4組目でバネッサ・ヘルツォーク(オーストリア)と並び、アウトから飛び出した。推進力ある大きな滑りで先行し、力強くゴール。37秒12を記録すると、ガッツポーズを見せた。後続の11組で登場した選手たちの記録を次々と退け、最終的にエリン・ジャクソンに首位を逆転されたものの表彰台を守った。

高木美は「ベストを出して渾身のレースができた。自分の中でうれしいし、驚いている。(500メートルに出場するか)迷いがあったが挑戦して良かった」と喜びをかみしめた。
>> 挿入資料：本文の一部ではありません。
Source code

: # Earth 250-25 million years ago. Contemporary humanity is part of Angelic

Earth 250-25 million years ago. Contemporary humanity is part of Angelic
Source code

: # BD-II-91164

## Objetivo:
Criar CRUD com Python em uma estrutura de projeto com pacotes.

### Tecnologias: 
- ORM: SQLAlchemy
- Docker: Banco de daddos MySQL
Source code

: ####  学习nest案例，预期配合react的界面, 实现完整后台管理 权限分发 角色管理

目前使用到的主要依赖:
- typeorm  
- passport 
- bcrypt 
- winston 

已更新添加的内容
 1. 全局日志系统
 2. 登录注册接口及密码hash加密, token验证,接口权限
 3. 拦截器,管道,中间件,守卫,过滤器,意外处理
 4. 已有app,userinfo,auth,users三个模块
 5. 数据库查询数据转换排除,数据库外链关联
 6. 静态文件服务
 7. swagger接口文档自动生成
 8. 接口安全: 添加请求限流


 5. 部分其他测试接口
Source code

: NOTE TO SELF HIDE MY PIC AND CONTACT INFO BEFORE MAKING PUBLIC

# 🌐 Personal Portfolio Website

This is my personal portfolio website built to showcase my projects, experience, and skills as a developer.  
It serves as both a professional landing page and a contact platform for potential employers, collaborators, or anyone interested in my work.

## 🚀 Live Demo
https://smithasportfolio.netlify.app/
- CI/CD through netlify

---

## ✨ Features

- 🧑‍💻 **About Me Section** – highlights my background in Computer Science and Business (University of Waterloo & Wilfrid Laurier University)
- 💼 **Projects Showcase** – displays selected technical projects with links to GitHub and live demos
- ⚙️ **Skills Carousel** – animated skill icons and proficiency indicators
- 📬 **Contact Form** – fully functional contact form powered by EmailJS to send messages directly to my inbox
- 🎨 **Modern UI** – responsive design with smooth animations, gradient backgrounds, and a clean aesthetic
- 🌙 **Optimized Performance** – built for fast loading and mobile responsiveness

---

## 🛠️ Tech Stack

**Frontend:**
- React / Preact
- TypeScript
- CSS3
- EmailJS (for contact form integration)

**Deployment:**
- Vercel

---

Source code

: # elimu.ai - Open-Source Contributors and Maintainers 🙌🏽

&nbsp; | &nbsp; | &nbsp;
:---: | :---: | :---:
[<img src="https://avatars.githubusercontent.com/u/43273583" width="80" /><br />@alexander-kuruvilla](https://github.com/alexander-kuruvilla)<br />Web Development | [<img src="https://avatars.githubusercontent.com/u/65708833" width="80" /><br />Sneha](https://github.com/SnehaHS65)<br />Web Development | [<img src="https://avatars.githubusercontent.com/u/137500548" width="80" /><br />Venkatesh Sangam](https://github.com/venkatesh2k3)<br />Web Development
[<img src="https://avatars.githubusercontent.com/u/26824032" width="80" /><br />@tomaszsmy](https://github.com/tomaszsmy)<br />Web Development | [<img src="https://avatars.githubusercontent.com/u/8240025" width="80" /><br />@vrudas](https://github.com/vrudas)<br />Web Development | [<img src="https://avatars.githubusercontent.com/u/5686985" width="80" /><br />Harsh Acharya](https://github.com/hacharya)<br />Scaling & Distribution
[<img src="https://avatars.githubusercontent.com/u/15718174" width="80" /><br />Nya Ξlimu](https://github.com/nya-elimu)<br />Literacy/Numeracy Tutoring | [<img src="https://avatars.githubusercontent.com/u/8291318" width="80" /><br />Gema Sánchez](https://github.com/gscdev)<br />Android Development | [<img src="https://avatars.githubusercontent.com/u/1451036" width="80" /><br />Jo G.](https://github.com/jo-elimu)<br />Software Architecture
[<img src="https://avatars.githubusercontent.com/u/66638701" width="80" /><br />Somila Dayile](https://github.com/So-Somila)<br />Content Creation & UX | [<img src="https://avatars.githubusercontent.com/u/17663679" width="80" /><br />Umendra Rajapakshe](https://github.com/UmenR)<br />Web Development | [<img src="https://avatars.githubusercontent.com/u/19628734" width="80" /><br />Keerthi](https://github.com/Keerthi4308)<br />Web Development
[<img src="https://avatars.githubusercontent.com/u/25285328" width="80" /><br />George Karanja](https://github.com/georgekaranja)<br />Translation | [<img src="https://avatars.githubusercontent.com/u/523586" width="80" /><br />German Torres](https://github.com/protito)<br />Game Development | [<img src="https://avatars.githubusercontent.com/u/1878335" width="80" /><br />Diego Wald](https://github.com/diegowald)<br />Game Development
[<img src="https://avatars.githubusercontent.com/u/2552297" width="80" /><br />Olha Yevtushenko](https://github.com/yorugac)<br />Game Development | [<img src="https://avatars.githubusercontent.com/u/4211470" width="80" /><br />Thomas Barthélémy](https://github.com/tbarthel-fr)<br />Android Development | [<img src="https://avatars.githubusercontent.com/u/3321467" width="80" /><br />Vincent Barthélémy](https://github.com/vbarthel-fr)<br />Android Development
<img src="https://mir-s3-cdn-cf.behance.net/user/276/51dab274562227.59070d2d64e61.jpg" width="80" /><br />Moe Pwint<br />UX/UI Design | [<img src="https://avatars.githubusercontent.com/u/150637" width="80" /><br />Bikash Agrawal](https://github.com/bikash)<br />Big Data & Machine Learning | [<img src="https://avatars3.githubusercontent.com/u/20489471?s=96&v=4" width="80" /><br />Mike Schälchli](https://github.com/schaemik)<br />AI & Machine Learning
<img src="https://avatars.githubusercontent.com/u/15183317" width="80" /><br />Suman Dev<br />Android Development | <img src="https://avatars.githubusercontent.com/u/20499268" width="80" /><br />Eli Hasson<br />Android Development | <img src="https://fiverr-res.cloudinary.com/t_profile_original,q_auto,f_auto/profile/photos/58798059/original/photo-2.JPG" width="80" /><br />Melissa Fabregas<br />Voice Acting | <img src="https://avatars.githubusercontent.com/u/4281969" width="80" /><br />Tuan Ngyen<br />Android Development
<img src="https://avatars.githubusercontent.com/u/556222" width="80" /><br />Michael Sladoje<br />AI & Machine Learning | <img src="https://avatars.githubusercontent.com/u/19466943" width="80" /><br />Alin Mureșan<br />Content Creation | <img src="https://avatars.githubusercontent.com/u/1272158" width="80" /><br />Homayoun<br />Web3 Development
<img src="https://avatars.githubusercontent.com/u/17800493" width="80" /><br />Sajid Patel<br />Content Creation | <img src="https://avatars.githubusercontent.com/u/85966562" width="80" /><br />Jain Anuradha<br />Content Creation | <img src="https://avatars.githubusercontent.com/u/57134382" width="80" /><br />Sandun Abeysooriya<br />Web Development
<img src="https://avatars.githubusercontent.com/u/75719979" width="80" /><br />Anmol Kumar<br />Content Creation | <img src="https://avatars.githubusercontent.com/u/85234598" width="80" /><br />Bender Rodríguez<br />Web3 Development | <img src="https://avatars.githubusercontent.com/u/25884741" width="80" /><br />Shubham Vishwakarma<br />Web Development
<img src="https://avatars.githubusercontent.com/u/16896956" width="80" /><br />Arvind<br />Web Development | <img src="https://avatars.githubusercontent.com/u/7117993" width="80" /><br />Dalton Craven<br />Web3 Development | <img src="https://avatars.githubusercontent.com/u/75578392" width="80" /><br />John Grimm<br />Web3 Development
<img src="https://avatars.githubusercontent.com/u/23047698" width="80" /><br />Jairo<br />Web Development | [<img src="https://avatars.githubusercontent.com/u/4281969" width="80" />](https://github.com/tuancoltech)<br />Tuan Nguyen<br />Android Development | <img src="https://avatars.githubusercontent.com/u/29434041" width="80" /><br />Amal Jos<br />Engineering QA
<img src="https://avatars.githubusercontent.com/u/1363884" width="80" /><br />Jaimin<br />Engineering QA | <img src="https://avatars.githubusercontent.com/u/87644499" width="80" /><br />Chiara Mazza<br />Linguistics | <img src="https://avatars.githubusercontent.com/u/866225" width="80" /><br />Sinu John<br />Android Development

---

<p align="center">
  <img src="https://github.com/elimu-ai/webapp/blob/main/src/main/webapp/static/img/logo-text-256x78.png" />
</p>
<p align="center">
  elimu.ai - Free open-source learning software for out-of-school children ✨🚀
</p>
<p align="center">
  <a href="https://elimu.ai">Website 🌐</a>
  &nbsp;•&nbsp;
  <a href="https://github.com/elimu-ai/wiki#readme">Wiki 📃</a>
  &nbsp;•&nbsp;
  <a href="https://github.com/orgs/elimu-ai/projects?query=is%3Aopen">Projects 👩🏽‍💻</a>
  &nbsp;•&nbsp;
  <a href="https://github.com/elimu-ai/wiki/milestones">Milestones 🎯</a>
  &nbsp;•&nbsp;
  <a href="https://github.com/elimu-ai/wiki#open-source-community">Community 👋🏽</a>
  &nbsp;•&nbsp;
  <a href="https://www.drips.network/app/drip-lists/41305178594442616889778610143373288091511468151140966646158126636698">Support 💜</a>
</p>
女子500メートルの出場は3度目の五輪で初めて。500メートルを含めた5種目への出場は、88年カルガリー大会、92年アルベールビル大会の橋本聖子以来となる。橋本はカルガリー大会は5種目すべてに入賞。アルベールビル大会では3種目で入賞を逃したが、1500メートルで冬季五輪の日本女子初の銅メダルを獲得している。

高木美は前回大会の4種目から今回、500メートルを増やしたことに注目を集めたが「何か1つに絞る方が、自分のスケートで目指すゴールに逆に遠回りになる」と、何ら特別なことをしているつもりはない。高木美にとってゴールとは「スケートを速く滑る」という点に尽きる。

多種目チャレンジを始めた当初、周囲から「無理はするな」と忠告を受けていた。ソチ五輪のメダル0個を受け14年に創設されたナショナルチーム。翌年、招かれたヨハン・デビッドヘッドコーチからも当初は、種目を絞る方針を示された。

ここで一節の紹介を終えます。